Reviews the careers and contributions of more than 70 nineteenth-century American women writers, including Louisa May Alcott, Margaret Fuller, Emma Lazarus, and Harriet Beecher Stowe.
As the American literary canon has undergone revision and expansion in recent years, the influence of women writers of the nineteenth century has been reevaluated. The first book of its kind, this reference provides alphabetically arranged entries for more than 70 nineteenth-century American women writers, such as Louisa May Alcott, Margaret Fuller, Emma Lazarus, and Harriet Beecher Stowe. Each entry is written by an expert contributor and includes a biography, a discussion of the author's major works and themes, an overview of the critical studies examining the writer's works, and a bibliography of works for further consultation.
The nineteenth century gave birth to some of the richest works in American literature. For decades, nineteenth-century authors such as Hawthorne, Melville, Poe, Emerson, Thoreau, and Whitman have been considered the dominant figures of the period, and other writers have received much less attention. But the scope and focus of American literary studies has shifted dramatically in recent years, and mainstream anthologies have been revised to reflect changes in the canon. One of the most exciting changes has been the reassessment of the contributions of American women writers of the nineteenth century. Some of these women, such as Louisa May Alcott and Harriet Beecher Stowe, are fairly well known. Others, such as Charlotte Perkins Gilman, have been the subject of much recent critical attention. But despite the resurgence of interest in American women writers of the nineteenth century, resources for readers have remained widely scattered.

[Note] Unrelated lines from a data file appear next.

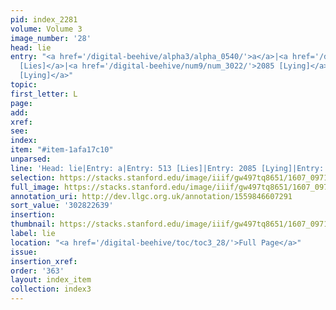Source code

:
 ```yaml
---
pid: index_2281
volume: Volume 3
image_number: '28'
head: lie
entry: "<a href='/digital-beehive/alpha3/alpha_0540/'>a</a>|<a href='/digital-beehive/num3/num_0645/'>513
  [Lies]</a>|<a href='/digital-beehive/num9/num_3022/'>2085 [Lying]</a>|<a href='/digital-beehive/num11/num_3512/'>4816
  [Lying]</a>"
topic:
first_letter: L
page:
add:
xref:
see:
index:
item: "#item-1afa17c10"
unparsed:
line: 'Head: lie|Entry: a|Entry: 513 [Lies]|Entry: 2085 [Lying]|Entry: 4816 [Lying]|#item-1afa17c10'
selection: https://stacks.stanford.edu/image/iiif/gw497tq8651/1607_0971/1133,2639,692,125/full/0/default.jpg
full_image: https://stacks.stanford.edu/image/iiif/gw497tq8651/1607_0971/full/full/0/default.jpg
annotation_uri: http://dev.llgc.org.uk/annotation/1559846607291
sort_value: '302822639'
insertion:
thumbnail: https://stacks.stanford.edu/image/iiif/gw497tq8651/1607_0971/1133,2639,692,125/150,/0/default.jpg
label: lie
location: "<a href='/digital-beehive/toc/toc3_28/'>Full Page</a>"
issue:
insertion_xref:
order: '363'
layout: index_item
collection: index3
---
```

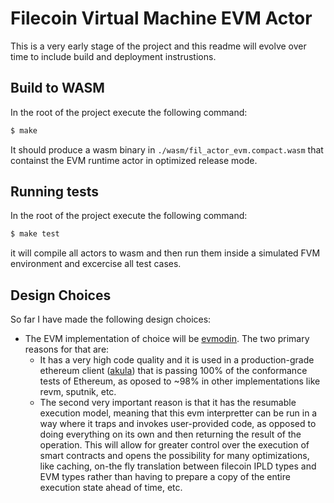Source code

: # Filecoin Virtual Machine EVM Actor

This is a very early stage of the project and this readme will evolve over time to include build and deployment instrustions.

## Build to WASM

In the root of the project execute the following command:

```sh
$ make
```

It should produce a wasm binary in `./wasm/fil_actor_evm.compact.wasm` that containst the EVM runtime actor in optimized release mode.

## Running tests

In the root of the project execute the following command: 

```sh
$ make test
```

it will compile all actors to wasm and then run them inside a simulated FVM environment and excercise all test cases.

## Design Choices

So far I have made the following design choices:
  - The EVM implementation of choice will be [evmodin](https://github.com/vorot93/evmodin). The two primary reasons for that are:
    - It has a very high code quality and it is used in a production-grade ethereum client ([akula](https://github.com/akula-bft/akula)) that is passing 100% of the conformance tests of Ethereum, as oposed to ~98% in other implementations like revm, sputnik, etc.
    - The second very important reason is that it has the resumable execution model, meaning that this evm interpretter can be run in a way where it traps and invokes user-provided code, as opposed to doing everything on its own and then returning the result of the operation. This will allow for greater control over the execution of smart contracts and opens the possibility for many optimizations, like caching, on-the fly translation between filecoin IPLD types and EVM types rather than having to prepare a copy of the entire execution state ahead of time, etc.


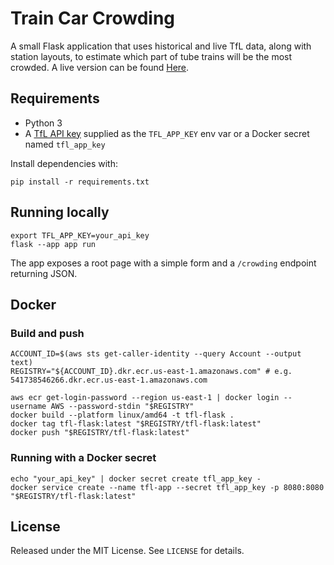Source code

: # Train Car Crowding

A small Flask application that uses historical and live TfL data, along with station layouts, to estimate which part of tube trains will be the most crowded. A live version can be found [Here](https://3m4uez9a8p.us-east-1.awsapprunner.com/).

## Requirements

* Python 3
* A [TfL API key](https://api-portal.tfl.gov.uk) supplied as the `TFL_APP_KEY` env var or a Docker secret named `tfl_app_key`

Install dependencies with:

```
pip install -r requirements.txt
```

## Running locally

```
export TFL_APP_KEY=your_api_key
flask --app app run
```

The app exposes a root page with a simple form and a `/crowding` endpoint returning JSON.

## Docker

### Build and push

```
ACCOUNT_ID=$(aws sts get-caller-identity --query Account --output text)
REGISTRY="${ACCOUNT_ID}.dkr.ecr.us-east-1.amazonaws.com" # e.g. 541738546266.dkr.ecr.us-east-1.amazonaws.com

aws ecr get-login-password --region us-east-1 | docker login --username AWS --password-stdin "$REGISTRY"
docker build --platform linux/amd64 -t tfl-flask .
docker tag tfl-flask:latest "$REGISTRY/tfl-flask:latest"
docker push "$REGISTRY/tfl-flask:latest"
```

### Running with a Docker secret

```
echo "your_api_key" | docker secret create tfl_app_key -
docker service create --name tfl-app --secret tfl_app_key -p 8080:8080 "$REGISTRY/tfl-flask:latest"
```

## License

Released under the MIT License. See `LICENSE` for details.
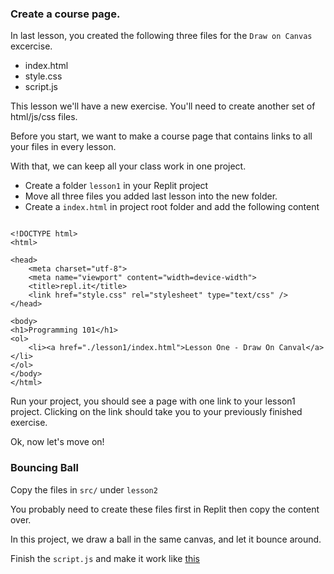 

### Create a course page.

In last lesson, you created the following three files for the `Draw on Canvas` excercise.
 - index.html
 - style.css
 - script.js
 
This lesson we'll have a new exercise. You'll need to create another set of html/js/css files. 

Before you start, we want to make a course page that contains links to all your files in every lesson. 

With that, we can keep all your class work in one project.


- Create a folder `lesson1` in your Replit project
- Move all three files you added last lesson into the new folder.
- Create a `index.html` in project root folder and add the following content
```

<!DOCTYPE html>
<html>

<head>
	<meta charset="utf-8">
	<meta name="viewport" content="width=device-width">
	<title>repl.it</title>
	<link href="style.css" rel="stylesheet" type="text/css" />
</head>

<body>
<h1>Programming 101</h1>
<ol>
    <li><a href="./lesson1/index.html">Lesson One - Draw On Canval</a></li>
</ol> 
</body>
</html>
```

Run your project, you should see a page with one link to your lesson1 project. Clicking on the link should take you to your previously finished exercise.


Ok, now let's move on!

### Bouncing Ball

Copy the files in `src/` under `lesson2`

You probably need to create these files first in Replit then copy the content over.

In this project, we draw a ball in the same canvas, and let it bounce around.

Finish the `script.js` and make it work like [this](https://kcs101.kunlu.repl.co/brick/ex2/completed.html)

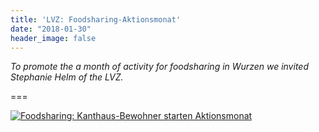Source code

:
 ```yaml
---
title: 'LVZ: Foodsharing-Aktionsmonat'
date: "2018-01-30"
header_image: false
---
```

*To promote the a month of activity for foodsharing in Wurzen we invited Stephanie Helm of the LVZ.*

===

[![Foodsharing: Kanthaus-Bewohner starten Aktionsmonat](20180130_lvz.jpg)](20180130_lvz.pdf)
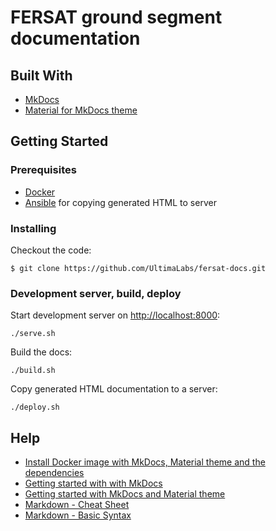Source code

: # FERSAT ground segment documentation

## Built With

* [MkDocs](https://www.mkdocs.org/)
* [Material for MkDocs theme](https://squidfunk.github.io/mkdocs-material/)

## Getting Started

### Prerequisites

* [Docker](https://www.docker.com/)
* [Ansible](https://www.ansible.com/) for copying generated HTML to server

### Installing

Checkout the code:

```
$ git clone https://github.com/UltimaLabs/fersat-docs.git
```

### Development server, build, deploy

Start development server on [http://localhost:8000](http://localhost:8000):

```
./serve.sh
```

Build the docs:
```
./build.sh
```

Copy generated HTML documentation to a server:
```
./deploy.sh
```

## Help

* [Install Docker image with MkDocs, Material theme and the dependencies](https://squidfunk.github.io/mkdocs-material/getting-started/#alternative-using-docker)
* [Getting started with with MkDocs](https://www.mkdocs.org/#getting-started)
* [Getting started with MkDocs and Material theme](https://squidfunk.github.io/mkdocs-material/getting-started/)
* [Markdown - Cheat Sheet](https://www.markdownguide.org/cheat-sheet/)
* [Markdown - Basic Syntax](https://www.markdownguide.org/basic-syntax/)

This reference book is the first work of its kind to offer comprehensive entries on more than 70 American women writers who published during the nineteenth century. Featuring authors who have long been assimilated into the literary canon as well as once-popular writers who have largely been forgotten, this volume invites a critical reassessment of the contributions of these writers to American literary history. Entries are written by expert contributors and are arranged alphabetically to facilitate access. Each entry includes a biographical sketch, a discussion of the writer's major works and themes, an overview of the critical response to the writer, and a bibliography of works by and about the writer. To encourage additional research, the volume closes with a bibliography of significant studies of nineteenth-century American women writers.